The Message Of The Tale

Okay, okay; all you want to do is spin some simple sentimental yarn about the time somebody fell in love.  Maybe all you've got is just a little inspirational piece about a cat who saved her kittens from a house on fire, or just a moral lesson about some bully who ended up with a bloody nose.  Maybe all you want to do is share with an audience the pride you felt at some victory you achieved, or the dreadful sorrow that you felt when a loved one died.  Well, why don't you dig a little deeper?  Why don't you speak a little larger?  Surely you learned some bit of wisdom that an audience would like to hear concerning death or victory.  Surely even a simple hero's tale can highlight some abiding fact about courage.  Telling about a villain's end can let you tell the people what you think of justice.  And if you speak of love, why don't you strive your best to join the poets who have always hymned the great immortal mystery of love?

You can be a philosopher and you should be.  That is a storyteller's proper role by the very nature of human consciousness and hence the nature of the art.  You need not strive to be a great philosopher, nor even a very good one with original ideas, nor even a proper scholar of other people's ideas; if that doesn't sound like something that you want to do, don't bother.  But when you go up in front of people and tell a serious story, people want the story to have some worthwhile point and they want you to take a try at showing them what it is.  It really will not satisfy them if you merely share the joys and sorrows and hopes and terrors of this life.  Speech and body language penetrate so deeply and immediately into the human mind that the members of your audience become philosophers while they watch and listen, duly feeling, weighing and considering the waves and ripples in themselves that your performance stirs up.  And what they want to share with you is a worthwhile philosophical conversation.  They want you to tell them what the story is about, as best you can, so that they can consider that along with all the rest.  And they definitely do want this because now, after tens of thousands of years of human life, that art of listening to a tale has grown into the very structure our brains.

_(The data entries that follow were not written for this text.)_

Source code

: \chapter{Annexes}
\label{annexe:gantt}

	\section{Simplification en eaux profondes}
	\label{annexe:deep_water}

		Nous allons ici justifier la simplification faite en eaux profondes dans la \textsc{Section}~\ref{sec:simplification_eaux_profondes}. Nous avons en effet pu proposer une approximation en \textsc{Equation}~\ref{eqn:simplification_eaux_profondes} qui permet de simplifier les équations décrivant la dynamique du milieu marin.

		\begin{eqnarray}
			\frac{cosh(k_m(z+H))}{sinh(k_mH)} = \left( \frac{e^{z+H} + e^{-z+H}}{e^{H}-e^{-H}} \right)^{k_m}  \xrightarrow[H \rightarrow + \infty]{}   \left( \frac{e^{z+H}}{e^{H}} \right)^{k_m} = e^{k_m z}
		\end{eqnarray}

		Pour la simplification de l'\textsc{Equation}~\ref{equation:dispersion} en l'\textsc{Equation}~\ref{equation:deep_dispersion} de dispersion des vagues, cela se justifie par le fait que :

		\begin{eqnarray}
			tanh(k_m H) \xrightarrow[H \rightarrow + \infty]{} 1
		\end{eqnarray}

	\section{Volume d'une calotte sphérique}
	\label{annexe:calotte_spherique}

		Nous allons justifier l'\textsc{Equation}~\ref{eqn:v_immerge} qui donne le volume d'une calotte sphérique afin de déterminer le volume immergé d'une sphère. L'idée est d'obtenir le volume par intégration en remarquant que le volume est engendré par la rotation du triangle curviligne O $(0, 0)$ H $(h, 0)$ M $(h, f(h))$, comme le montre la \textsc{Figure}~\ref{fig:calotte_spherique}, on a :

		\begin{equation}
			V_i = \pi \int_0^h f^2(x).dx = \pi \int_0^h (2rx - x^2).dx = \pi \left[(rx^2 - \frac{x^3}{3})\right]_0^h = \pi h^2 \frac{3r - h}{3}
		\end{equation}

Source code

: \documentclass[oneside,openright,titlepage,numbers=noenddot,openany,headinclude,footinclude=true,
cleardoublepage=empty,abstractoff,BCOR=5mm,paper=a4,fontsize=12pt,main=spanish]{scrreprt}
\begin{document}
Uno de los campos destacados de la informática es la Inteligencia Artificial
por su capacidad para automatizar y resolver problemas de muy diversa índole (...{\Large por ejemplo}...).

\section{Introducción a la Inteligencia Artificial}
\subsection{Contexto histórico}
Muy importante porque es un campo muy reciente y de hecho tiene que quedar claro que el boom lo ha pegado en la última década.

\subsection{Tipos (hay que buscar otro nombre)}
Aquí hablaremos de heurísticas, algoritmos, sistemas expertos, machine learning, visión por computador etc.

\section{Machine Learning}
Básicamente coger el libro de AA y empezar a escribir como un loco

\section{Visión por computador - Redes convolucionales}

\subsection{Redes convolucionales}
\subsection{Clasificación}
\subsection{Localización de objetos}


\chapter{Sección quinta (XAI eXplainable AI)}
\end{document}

Strive to draw some lesson from the tale yourself before you begin, and also later as you go along.  Demonstrate that lesson through the characters and dialog and situations.  Reveal the lesson to your listeners both subtly and forthrightly.  Beat them on the head with it, if that seems to be effective, or whisper it tenderly into their ears.  I'm sure you'll learn a thing or two concerning life yourself.  I'm sure you'll find the extra effort is worthwhile.